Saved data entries

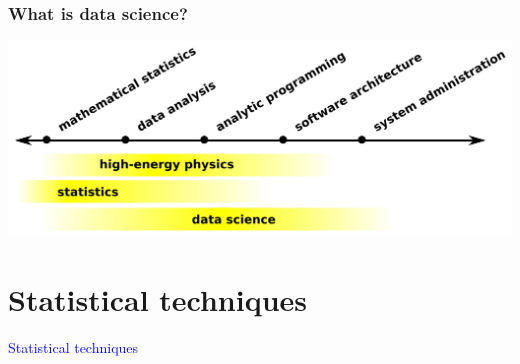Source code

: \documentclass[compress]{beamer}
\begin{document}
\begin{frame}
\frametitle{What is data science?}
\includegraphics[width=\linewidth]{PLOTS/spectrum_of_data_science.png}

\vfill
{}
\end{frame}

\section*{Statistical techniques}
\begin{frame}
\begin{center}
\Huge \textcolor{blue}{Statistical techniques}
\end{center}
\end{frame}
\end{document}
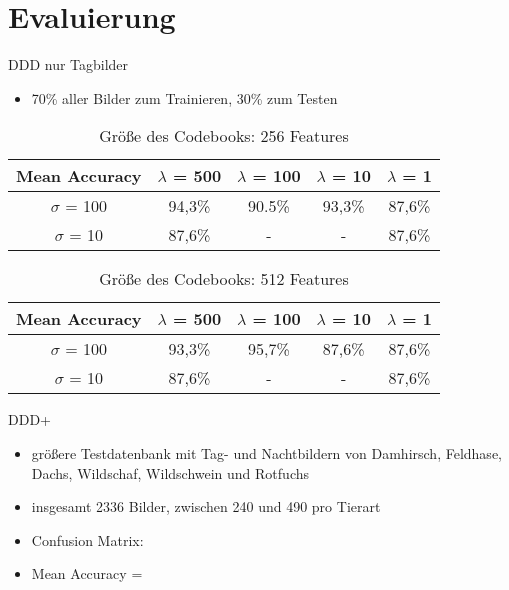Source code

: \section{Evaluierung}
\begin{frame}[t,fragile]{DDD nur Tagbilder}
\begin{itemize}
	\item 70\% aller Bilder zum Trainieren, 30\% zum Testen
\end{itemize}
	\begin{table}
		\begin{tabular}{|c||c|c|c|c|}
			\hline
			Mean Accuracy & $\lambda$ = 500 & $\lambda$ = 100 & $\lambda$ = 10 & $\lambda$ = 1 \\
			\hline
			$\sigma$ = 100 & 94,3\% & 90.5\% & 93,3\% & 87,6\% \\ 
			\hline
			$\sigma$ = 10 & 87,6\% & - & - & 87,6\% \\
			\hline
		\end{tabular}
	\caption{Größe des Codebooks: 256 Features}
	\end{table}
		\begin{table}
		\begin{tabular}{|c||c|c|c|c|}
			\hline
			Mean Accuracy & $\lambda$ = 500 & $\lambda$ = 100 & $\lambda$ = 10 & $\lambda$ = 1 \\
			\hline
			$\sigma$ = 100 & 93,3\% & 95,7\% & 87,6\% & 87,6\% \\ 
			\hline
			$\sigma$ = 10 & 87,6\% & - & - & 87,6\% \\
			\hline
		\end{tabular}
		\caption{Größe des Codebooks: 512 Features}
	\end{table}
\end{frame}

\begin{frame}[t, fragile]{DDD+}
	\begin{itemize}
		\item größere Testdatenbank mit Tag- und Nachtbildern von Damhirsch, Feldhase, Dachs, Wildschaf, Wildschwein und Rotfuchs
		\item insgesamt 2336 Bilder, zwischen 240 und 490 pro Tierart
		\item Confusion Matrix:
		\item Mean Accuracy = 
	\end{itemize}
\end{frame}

PROBLEM – Copy out every line of the data that includes the word "itemize".

ANSWER BELOW –
\begin{itemize}
\end{itemize}
	\begin{itemize}
	\end{itemize}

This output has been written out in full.